• [TASK REQUIREMENTS]
Your output must match the data word for word, with every line included.

"""

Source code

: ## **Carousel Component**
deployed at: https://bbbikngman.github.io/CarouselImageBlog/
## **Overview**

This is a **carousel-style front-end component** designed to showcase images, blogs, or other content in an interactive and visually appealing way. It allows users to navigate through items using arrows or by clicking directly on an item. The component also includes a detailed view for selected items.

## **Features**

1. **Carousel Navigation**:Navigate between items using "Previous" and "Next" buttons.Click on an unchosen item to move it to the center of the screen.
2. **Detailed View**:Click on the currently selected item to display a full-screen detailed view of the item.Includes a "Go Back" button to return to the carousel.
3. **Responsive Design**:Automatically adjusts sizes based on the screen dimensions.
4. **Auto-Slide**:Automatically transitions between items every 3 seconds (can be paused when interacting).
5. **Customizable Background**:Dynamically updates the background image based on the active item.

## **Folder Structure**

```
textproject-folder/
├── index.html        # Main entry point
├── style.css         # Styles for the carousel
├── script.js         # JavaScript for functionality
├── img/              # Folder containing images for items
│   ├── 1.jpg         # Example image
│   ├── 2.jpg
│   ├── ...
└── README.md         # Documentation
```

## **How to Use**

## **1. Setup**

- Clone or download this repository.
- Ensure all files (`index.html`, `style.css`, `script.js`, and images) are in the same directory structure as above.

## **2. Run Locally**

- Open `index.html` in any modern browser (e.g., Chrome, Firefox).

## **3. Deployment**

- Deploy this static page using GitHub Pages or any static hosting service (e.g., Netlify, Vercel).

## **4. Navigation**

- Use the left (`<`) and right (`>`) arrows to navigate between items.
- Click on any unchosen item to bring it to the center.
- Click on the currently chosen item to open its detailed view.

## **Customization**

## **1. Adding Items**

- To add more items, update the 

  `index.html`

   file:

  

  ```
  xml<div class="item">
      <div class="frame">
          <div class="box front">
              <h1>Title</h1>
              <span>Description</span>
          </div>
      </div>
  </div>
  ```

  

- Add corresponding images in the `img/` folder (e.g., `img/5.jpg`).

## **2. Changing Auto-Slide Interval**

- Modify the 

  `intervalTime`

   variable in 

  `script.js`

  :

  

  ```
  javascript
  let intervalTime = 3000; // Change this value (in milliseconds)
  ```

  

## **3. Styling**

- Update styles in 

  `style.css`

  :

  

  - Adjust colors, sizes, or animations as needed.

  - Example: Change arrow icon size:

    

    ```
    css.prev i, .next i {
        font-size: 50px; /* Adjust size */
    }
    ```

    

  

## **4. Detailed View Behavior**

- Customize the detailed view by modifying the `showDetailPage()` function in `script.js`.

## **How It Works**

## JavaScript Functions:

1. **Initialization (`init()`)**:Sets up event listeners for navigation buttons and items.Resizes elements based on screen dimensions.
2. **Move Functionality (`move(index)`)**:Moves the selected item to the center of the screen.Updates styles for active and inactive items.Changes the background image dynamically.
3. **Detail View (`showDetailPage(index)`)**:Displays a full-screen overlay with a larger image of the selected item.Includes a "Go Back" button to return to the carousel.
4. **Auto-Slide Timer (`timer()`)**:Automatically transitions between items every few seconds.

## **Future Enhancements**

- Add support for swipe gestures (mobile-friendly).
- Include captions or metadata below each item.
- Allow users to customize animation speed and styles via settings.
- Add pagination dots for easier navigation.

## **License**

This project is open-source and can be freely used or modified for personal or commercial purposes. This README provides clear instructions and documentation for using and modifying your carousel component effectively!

"""

• [EXERCISE RESULT]
Source code

: ## **Carousel Component**
deployed at: https://bbbikngman.github.io/CarouselImageBlog/
## **Overview**

This is a **carousel-style front-end component** designed to showcase images, blogs, or other content in an interactive and visually appealing way. It allows users to navigate through items using arrows or by clicking directly on an item. The component also includes a detailed view for selected items.

## **Features**

1. **Carousel Navigation**:Navigate between items using "Previous" and "Next" buttons.Click on an unchosen item to move it to the center of the screen.
2. **Detailed View**:Click on the currently selected item to display a full-screen detailed view of the item.Includes a "Go Back" button to return to the carousel.
3. **Responsive Design**:Automatically adjusts sizes based on the screen dimensions.
4. **Auto-Slide**:Automatically transitions between items every 3 seconds (can be paused when interacting).
5. **Customizable Background**:Dynamically updates the background image based on the active item.

## **Folder Structure**

```
textproject-folder/
├── index.html        # Main entry point
├── style.css         # Styles for the carousel
├── script.js         # JavaScript for functionality
├── img/              # Folder containing images for items
│   ├── 1.jpg         # Example image
│   ├── 2.jpg
│   ├── ...
└── README.md         # Documentation
```

## **How to Use**

## **1. Setup**

- Clone or download this repository.
- Ensure all files (`index.html`, `style.css`, `script.js`, and images) are in the same directory structure as above.

## **2. Run Locally**

- Open `index.html` in any modern browser (e.g., Chrome, Firefox).

## **3. Deployment**

- Deploy this static page using GitHub Pages or any static hosting service (e.g., Netlify, Vercel).

## **4. Navigation**

- Use the left (`<`) and right (`>`) arrows to navigate between items.
- Click on any unchosen item to bring it to the center.
- Click on the currently chosen item to open its detailed view.

## **Customization**

## **1. Adding Items**

- To add more items, update the 

  `index.html`

   file:

  

  ```
  xml<div class="item">
      <div class="frame">
          <div class="box front">
              <h1>Title</h1>
              <span>Description</span>
          </div>
      </div>
  </div>
  ```

  

- Add corresponding images in the `img/` folder (e.g., `img/5.jpg`).

## **2. Changing Auto-Slide Interval**

- Modify the 

  `intervalTime`

   variable in 

  `script.js`

  :

  

  ```
  javascript
  let intervalTime = 3000; // Change this value (in milliseconds)
  ```

  

## **3. Styling**

- Update styles in 

  `style.css`

  :

  

  - Adjust colors, sizes, or animations as needed.

  - Example: Change arrow icon size:

    

    ```
    css.prev i, .next i {
        font-size: 50px; /* Adjust size */
    }
    ```

    

  

## **4. Detailed View Behavior**

- Customize the detailed view by modifying the `showDetailPage()` function in `script.js`.

## **How It Works**

## JavaScript Functions:

1. **Initialization (`init()`)**:Sets up event listeners for navigation buttons and items.Resizes elements based on screen dimensions.
2. **Move Functionality (`move(index)`)**:Moves the selected item to the center of the screen.Updates styles for active and inactive items.Changes the background image dynamically.
3. **Detail View (`showDetailPage(index)`)**:Displays a full-screen overlay with a larger image of the selected item.Includes a "Go Back" button to return to the carousel.
4. **Auto-Slide Timer (`timer()`)**:Automatically transitions between items every few seconds.

## **Future Enhancements**

- Add support for swipe gestures (mobile-friendly).
- Include captions or metadata below each item.
- Allow users to customize animation speed and styles via settings.
- Add pagination dots for easier navigation.

## **License**

This project is open-source and can be freely used or modified for personal or commercial purposes. This README provides clear instructions and documentation for using and modifying your carousel component effectively!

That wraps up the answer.